The trio are inveterate collectors and make space in their house to display the whimsical – a nutcracker sculpted in the shape of the head of Otto von Bismarck, for instance, with the cracking device hidden beneath his moustache. But, unsurprisingly, books dominate their home (Moser’s include a collection of works on the early history of Texas and another of volumes published in Latin America in Yiddish). “I couldn’t even begin to count how many books – or even bookshelves – we have,” he says.
The writer was in Utrecht in 2005 reading up on Clarice Lispector and “trying to imagine how I could get her out into the wider world” when a friend mentioned that Lispector’s work would be the focus of the second Paraty International Literary Festival in Brazil – better known by its Portuguese acronym, Flip – which was just about to start. “I had a matter of hours to book a flight and pack. I flew to São Paulo the next day, then travelled on by bus to Paraty on the coast. It was crazy,” recalls Moser.
Crazy or not, the decision was to change his life. After the Flip event, his daily programme of book reviews for Harper’s Magazine and essays had to make space for the biography he had decided to write, and also for regular trips to Brazil for research and interviews.
A famous beauty, Lispector’s debut novel, Near to the Wild Heart fired her into Rio de Janeiro’s 1940s literary set. She died of cancer in 1977, having published a score of novels and collections of stories.
Moser’s biography places Lispector within the context of the experience of a Jewish refugee from eastern Europe. His research also took him to the village in Ukraine where the writer was born in 1920.
“Clarice was the great Portuguese language writer of the 20th century, and the most important Jewish writer since Kafka. Brazilians are justifiably proud of her,” says Moser,
Moser also appeared at the London Literature Festival in July to promote his book and received an unexpected lesson in cultural globalisation. “I got my shoes shined in Burlington Arcade before going to the venue.
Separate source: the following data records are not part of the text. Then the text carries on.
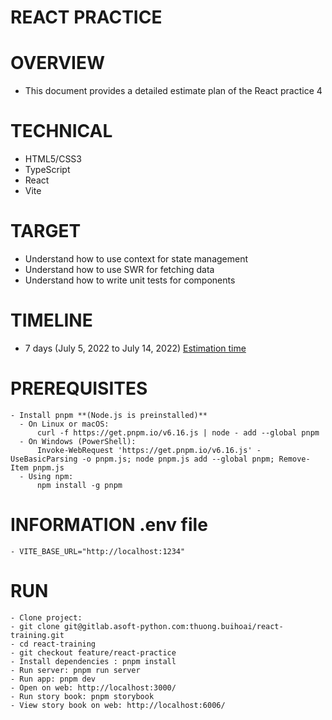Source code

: # REACT PRACTICE

# OVERVIEW
- This document provides a detailed estimate plan of the React practice 4

# TECHNICAL
- HTML5/CSS3
- TypeScript
- React
- Vite

# TARGET
- Understand how to use context for state management
- Understand how to use SWR for fetching data
- Understand how to write unit tests for components

# TIMELINE
- 7 days (July 5, 2022 to July 14, 2022) [Estimation time](https://docs.google.com/document/d/1UiR6KRZ3UQrjUZvpQx2fTX1OXsLyN8azXh5LW6ht3No/edit#)

# PREREQUISITES
```
- Install pnpm **(Node.js is preinstalled)**
  - On Linux or macOS:
      curl -f https://get.pnpm.io/v6.16.js | node - add --global pnpm
  - On Windows (PowerShell):
      Invoke-WebRequest 'https://get.pnpm.io/v6.16.js' -UseBasicParsing -o pnpm.js; node pnpm.js add --global pnpm; Remove-Item pnpm.js
  - Using npm:
      npm install -g pnpm
```
# INFORMATION .env file
```
- VITE_BASE_URL="http://localhost:1234"
```
# RUN
```
- Clone project: 
- git clone git@gitlab.asoft-python.com:thuong.buihoai/react-training.git
- cd react-training
- git checkout feature/react-practice
- Install dependencies : pnpm install
- Run server: pnpm run server
- Run app: pnpm dev
- Open on web: http://localhost:3000/
- Run story book: pnpm storybook
- View story book on web: http://localhost:6006/
```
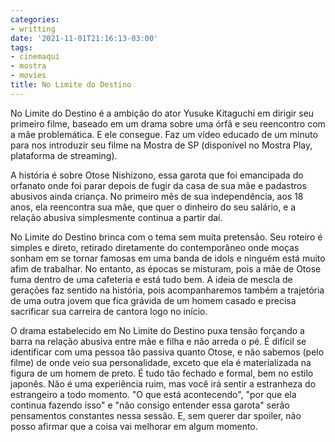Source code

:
 ```yaml
---
categories:
- writting
date: '2021-11-01T21:16:13-03:00'
tags:
- cinemaqui
- mostra
- movies
title: No Limite do Destino
---
```


No Limite do Destino é a ambição do ator Yusuke Kitaguchi em dirigir seu primeiro filme, baseado em um drama sobre uma órfã e seu reencontro com a mãe problemática. E ele consegue. Faz um vídeo educado de um minuto para nos introduzir seu filme na Mostra de SP (disponível no Mostra Play, plataforma de streaming).

A história é sobre Otose Nishizono, essa garota que foi emancipada do orfanato onde foi parar depois de fugir da casa de sua mãe e padastros abusivos ainda criança. No primeiro mês de sua independência, aos 18 anos, ela reencontra sua mãe, que quer o dinheiro do seu salário, e a relação abusiva simplesmente continua a partir daí.

No Limite do Destino brinca com o tema sem muita pretensão. Seu roteiro é simples e direto, retirado diretamente do contemporâneo onde moças sonham em se tornar famosas em uma banda de idols e ninguém está muito afim de trabalhar. No entanto, as épocas se misturam, pois a mãe de Otose fuma dentro de uma cafeteria e está tudo bem. A ideia de mescla de gerações faz sentido na história, pois acompanharemos também a trajetória de uma outra jovem que fica grávida de um homem casado e precisa sacrificar sua carreira de cantora logo no início.

O drama estabelecido em No Limite do Destino puxa tensão forçando a barra na relação abusiva entre mãe e filha e não arreda o pé. É difícil se identificar com uma pessoa tão passiva quanto Otose, e não sabemos (pelo filme) de onde veio sua personalidade, exceto que ela é materializada na figura de um homem de preto. É tudo tão fechado e formal, bem no estilo japonês. Não é uma experiência ruim, mas você irá sentir a estranheza do estrangeiro a todo momento. "O que está acontecendo", "por que ela continua fazendo isso" e "não consigo entender essa garota" serão pensamentos constantes nessa sessão. E, sem querer dar spoiler, não posso afirmar que a coisa vai melhorar em algum momento.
To my amazement, the same shoe-shine man was waiting in line for the session on Clarice.”
The Netherlands and Brazil might, superficially, appear to have little in common but Moser says that in both countries it is relatively easy to make a life as a foreigner. “They share an easy-going, non-judgmental approach,” says Moser. “Some countries exclude outsiders, particularly if they receive a lot of foreign tourists. But that is not generally the case in the Netherlands or Brazil.”
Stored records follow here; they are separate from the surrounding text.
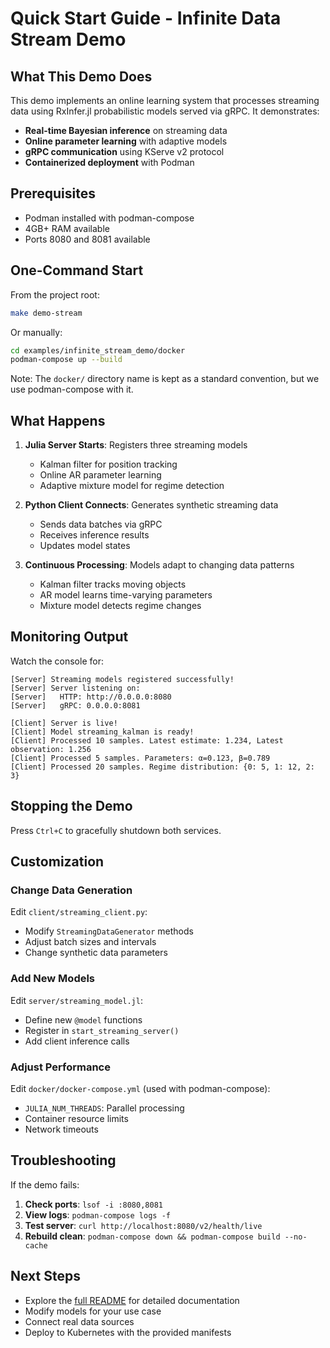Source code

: # Quick Start Guide - Infinite Data Stream Demo

## What This Demo Does

This demo implements an online learning system that processes streaming data using RxInfer.jl probabilistic models served via gRPC. It demonstrates:

- **Real-time Bayesian inference** on streaming data
- **Online parameter learning** with adaptive models
- **gRPC communication** using KServe v2 protocol
- **Containerized deployment** with Podman

## Prerequisites

- Podman installed with podman-compose
- 4GB+ RAM available
- Ports 8080 and 8081 available

## One-Command Start

From the project root:
```bash
make demo-stream
```

Or manually:
```bash
cd examples/infinite_stream_demo/docker
podman-compose up --build
```

Note: The `docker/` directory name is kept as a standard convention, but we use podman-compose with it.

## What Happens

1. **Julia Server Starts**: Registers three streaming models
   - Kalman filter for position tracking
   - Online AR parameter learning
   - Adaptive mixture model for regime detection

2. **Python Client Connects**: Generates synthetic streaming data
   - Sends data batches via gRPC
   - Receives inference results
   - Updates model states

3. **Continuous Processing**: Models adapt to changing data patterns
   - Kalman filter tracks moving objects
   - AR model learns time-varying parameters
   - Mixture model detects regime changes

## Monitoring Output

Watch the console for:
```
[Server] Streaming models registered successfully!
[Server] Server listening on:
[Server]   HTTP: http://0.0.0.0:8080
[Server]   gRPC: 0.0.0.0:8081

[Client] Server is live!
[Client] Model streaming_kalman is ready!
[Client] Processed 10 samples. Latest estimate: 1.234, Latest observation: 1.256
[Client] Processed 5 samples. Parameters: α=0.123, β=0.789
[Client] Processed 20 samples. Regime distribution: {0: 5, 1: 12, 2: 3}
```

## Stopping the Demo

Press `Ctrl+C` to gracefully shutdown both services.

## Customization

### Change Data Generation
Edit `client/streaming_client.py`:
- Modify `StreamingDataGenerator` methods
- Adjust batch sizes and intervals
- Change synthetic data parameters

### Add New Models
Edit `server/streaming_model.jl`:
- Define new `@model` functions
- Register in `start_streaming_server()`
- Add client inference calls

### Adjust Performance
Edit `docker/docker-compose.yml` (used with podman-compose):
- `JULIA_NUM_THREADS`: Parallel processing
- Container resource limits
- Network timeouts

## Troubleshooting

If the demo fails:

1. **Check ports**: `lsof -i :8080,8081`
2. **View logs**: `podman-compose logs -f`
3. **Test server**: `curl http://localhost:8080/v2/health/live`
4. **Rebuild clean**: `podman-compose down && podman-compose build --no-cache`

## Next Steps

- Explore the [full README](README.md) for detailed documentation
- Modify models for your use case
- Connect real data sources
- Deploy to Kubernetes with the provided manifests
But life is certainly easier in the Netherlands: “Brazil takes a toll on you, because getting things done is sometimes so difficult and bureaucratic.”
Cosmopolitan Amsterdam and under-visited Utrecht throw up differences, too: “In Amsterdam, if you have even a tiny accent when you speak Dutch, the reflex is to switch to English. This doesn’t tend to happen in Utrecht, so it has been easier to learn the language here.” It is also easier to get out into the Dutch countryside. “We basically live in the city centre but I can put on my running shoes and be in beautiful pasturelands in about 15 minutes,” says Moser.
As a writer, Moser is free to live just about anywhere with an internet connection. But it is the strength of the link to the past in the Netherlands that trumps other potential locations: “I like how the Dutch cherish their common past, their great painters, for instance. But it’s also easy to find reminders of a personal past: in used bookstores, for example, I’ve often found flowers pressed in books. It gives you a feeling of connection to the people who read them before you.”